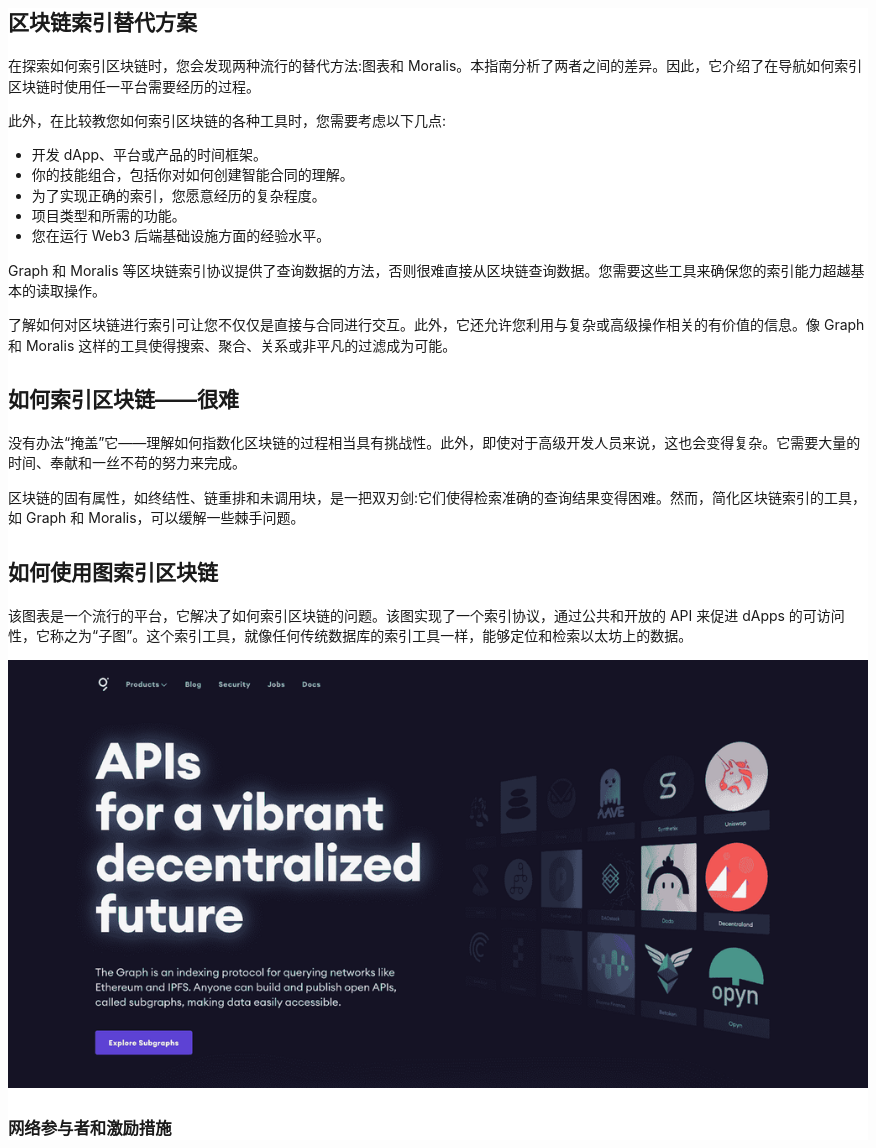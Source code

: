 ## **区块链索引替代方案**

在探索如何索引区块链时，您会发现两种流行的替代方法:图表和 Moralis。本指南分析了两者之间的差异。因此，它介绍了在导航如何索引区块链时使用任一平台需要经历的过程。

此外，在比较教您如何索引区块链的各种工具时，您需要考虑以下几点:

*   开发 dApp、平台或产品的时间框架。
*   你的技能组合，包括你对如何创建智能合同的理解。
*   为了实现正确的索引，您愿意经历的复杂程度。
*   项目类型和所需的功能。
*   您在运行 Web3 后端基础设施方面的经验水平。

Graph 和 Moralis 等区块链索引协议提供了查询数据的方法，否则很难直接从区块链查询数据。您需要这些工具来确保您的索引能力超越基本的读取操作。

了解如何对区块链进行索引可让您不仅仅是直接与合同进行交互。此外，它还允许您利用与复杂或高级操作相关的有价值的信息。像 Graph 和 Moralis 这样的工具使得搜索、聚合、关系或非平凡的过滤成为可能。

## **如何索引区块链——很难**

没有办法“掩盖”它——理解如何指数化区块链的过程相当具有挑战性。此外，即使对于高级开发人员来说，这也会变得复杂。它需要大量的时间、奉献和一丝不苟的努力来完成。

区块链的固有属性，如终结性、链重排和未调用块，是一把双刃剑:它们使得检索准确的查询结果变得困难。然而，简化区块链索引的工具，如 Graph 和 Moralis，可以缓解一些棘手问题。

## **如何使用图索引区块链**

该图表是一个流行的平台，它解决了如何索引区块链的问题。该图实现了一个索引协议，通过公共和开放的 API 来促进 dApps 的可访问性，它称之为“子图”。这个索引工具，就像任何传统数据库的索引工具一样，能够定位和检索以太坊上的数据。

![](img/8b48e6736d21be24f5f51c5d954bb60f.png)

### **网络参与者和激励措施**
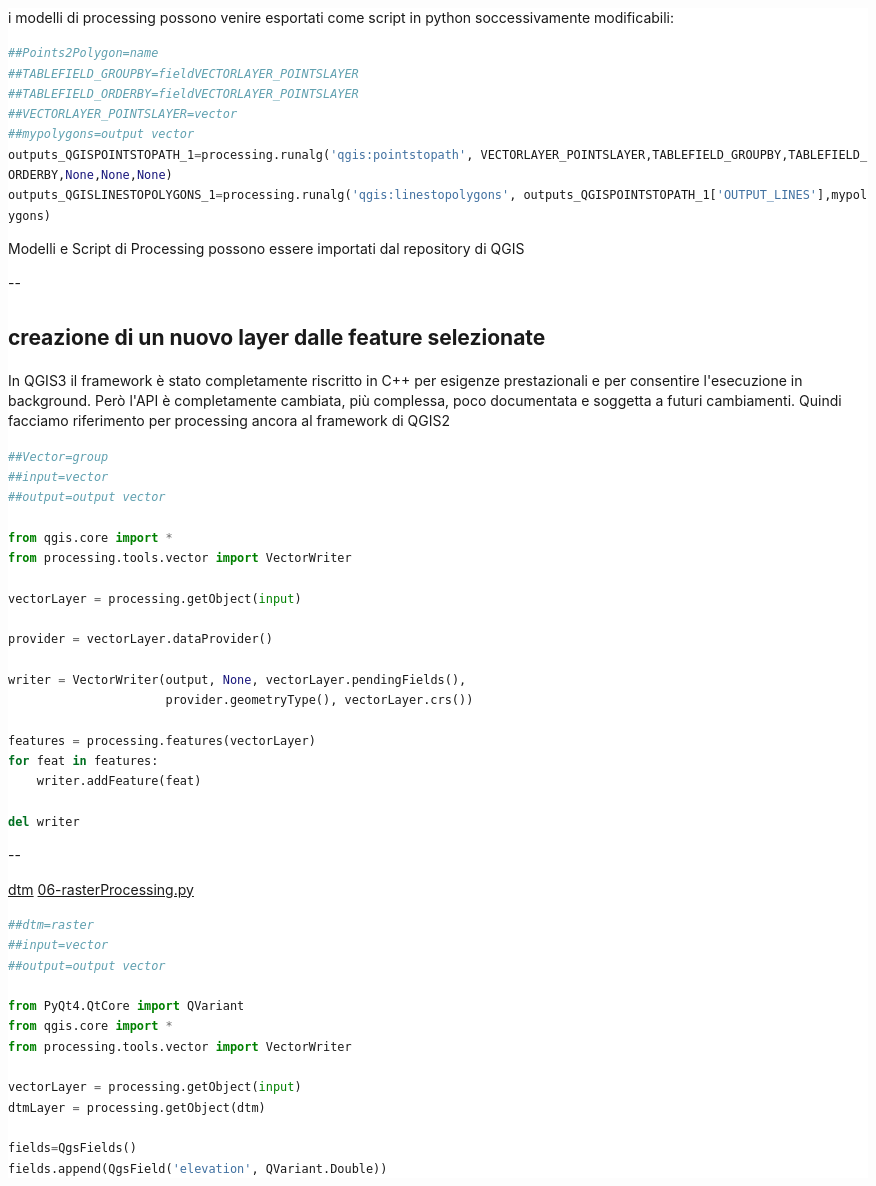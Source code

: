 i modelli di processing possono venire esportati come script in python soccessivamente modificabili:

```python
##Points2Polygon=name
##TABLEFIELD_GROUPBY=fieldVECTORLAYER_POINTSLAYER
##TABLEFIELD_ORDERBY=fieldVECTORLAYER_POINTSLAYER
##VECTORLAYER_POINTSLAYER=vector
##mypolygons=output vector
outputs_QGISPOINTSTOPATH_1=processing.runalg('qgis:pointstopath', VECTORLAYER_POINTSLAYER,TABLEFIELD_GROUPBY,TABLEFIELD_ORDERBY,None,None,None)
outputs_QGISLINESTOPOLYGONS_1=processing.runalg('qgis:linestopolygons', outputs_QGISPOINTSTOPATH_1['OUTPUT_LINES'],mypolygons)
```

Modelli e Script di Processing possono essere importati dal repository di QGIS

--

## creazione di un nuovo layer dalle feature selezionate

In QGIS3 il framework è stato completamente riscritto in C++ per esigenze prestazionali e per consentire l'esecuzione in background. Però l'API è completamente cambiata, più complessa, poco documentata e soggetta a futuri cambiamenti. Quindi facciamo riferimento per processing ancora al framework di QGIS2

```python
##Vector=group
##input=vector
##output=output vector

from qgis.core import *
from processing.tools.vector import VectorWriter

vectorLayer = processing.getObject(input)

provider = vectorLayer.dataProvider()

writer = VectorWriter(output, None, vectorLayer.pendingFields(),
                      provider.geometryType(), vectorLayer.crs())

features = processing.features(vectorLayer)
for feat in features:
    writer.addFeature(feat)

del writer
```

--

[dtm](py/antelao.tif)
[06-rasterProcessing.py](doc/06-rasterProcessing.py)

```python
##dtm=raster
##input=vector
##output=output vector

from PyQt4.QtCore import QVariant
from qgis.core import *
from processing.tools.vector import VectorWriter

vectorLayer = processing.getObject(input)
dtmLayer = processing.getObject(dtm)

fields=QgsFields()
fields.append(QgsField('elevation', QVariant.Double))
```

________________________

* [Instructions for the task]: Except for pictures, copy the records above exactly.

* [Solution below]:
Source code

: ## **区块链索引替代方案**

在探索如何索引区块链时，您会发现两种流行的替代方法:图表和 Moralis。本指南分析了两者之间的差异。因此，它介绍了在导航如何索引区块链时使用任一平台需要经历的过程。

此外，在比较教您如何索引区块链的各种工具时，您需要考虑以下几点:

*   开发 dApp、平台或产品的时间框架。
*   你的技能组合，包括你对如何创建智能合同的理解。
*   为了实现正确的索引，您愿意经历的复杂程度。
*   项目类型和所需的功能。
*   您在运行 Web3 后端基础设施方面的经验水平。

Graph 和 Moralis 等区块链索引协议提供了查询数据的方法，否则很难直接从区块链查询数据。您需要这些工具来确保您的索引能力超越基本的读取操作。

了解如何对区块链进行索引可让您不仅仅是直接与合同进行交互。此外，它还允许您利用与复杂或高级操作相关的有价值的信息。像 Graph 和 Moralis 这样的工具使得搜索、聚合、关系或非平凡的过滤成为可能。

## **如何索引区块链——很难**

没有办法“掩盖”它——理解如何指数化区块链的过程相当具有挑战性。此外，即使对于高级开发人员来说，这也会变得复杂。它需要大量的时间、奉献和一丝不苟的努力来完成。

区块链的固有属性，如终结性、链重排和未调用块，是一把双刃剑:它们使得检索准确的查询结果变得困难。然而，简化区块链索引的工具，如 Graph 和 Moralis，可以缓解一些棘手问题。

## **如何使用图索引区块链**

该图表是一个流行的平台，它解决了如何索引区块链的问题。该图实现了一个索引协议，通过公共和开放的 API 来促进 dApps 的可访问性，它称之为“子图”。这个索引工具，就像任何传统数据库的索引工具一样，能够定位和检索以太坊上的数据。

![](img/8b48e6736d21be24f5f51c5d954bb60f.png)

### **网络参与者和激励措施**
Source code

: i modelli di processing possono venire esportati come script in python soccessivamente modificabili:

```python
##Points2Polygon=name
##TABLEFIELD_GROUPBY=fieldVECTORLAYER_POINTSLAYER
##TABLEFIELD_ORDERBY=fieldVECTORLAYER_POINTSLAYER
##VECTORLAYER_POINTSLAYER=vector
##mypolygons=output vector
outputs_QGISPOINTSTOPATH_1=processing.runalg('qgis:pointstopath', VECTORLAYER_POINTSLAYER,TABLEFIELD_GROUPBY,TABLEFIELD_ORDERBY,None,None,None)
outputs_QGISLINESTOPOLYGONS_1=processing.runalg('qgis:linestopolygons', outputs_QGISPOINTSTOPATH_1['OUTPUT_LINES'],mypolygons)
```

Modelli e Script di Processing possono essere importati dal repository di QGIS

--

## creazione di un nuovo layer dalle feature selezionate

In QGIS3 il framework è stato completamente riscritto in C++ per esigenze prestazionali e per consentire l'esecuzione in background. Però l'API è completamente cambiata, più complessa, poco documentata e soggetta a futuri cambiamenti. Quindi facciamo riferimento per processing ancora al framework di QGIS2

```python
##Vector=group
##input=vector
##output=output vector

from qgis.core import *
from processing.tools.vector import VectorWriter

vectorLayer = processing.getObject(input)

provider = vectorLayer.dataProvider()

writer = VectorWriter(output, None, vectorLayer.pendingFields(),
                      provider.geometryType(), vectorLayer.crs())

features = processing.features(vectorLayer)
for feat in features:
    writer.addFeature(feat)

del writer
```

--

[dtm](py/antelao.tif)
[06-rasterProcessing.py](doc/06-rasterProcessing.py)

```python
##dtm=raster
##input=vector
##output=output vector

from PyQt4.QtCore import QVariant
from qgis.core import *
from processing.tools.vector import VectorWriter

vectorLayer = processing.getObject(input)
dtmLayer = processing.getObject(dtm)

fields=QgsFields()
fields.append(QgsField('elevation', QVariant.Double))
```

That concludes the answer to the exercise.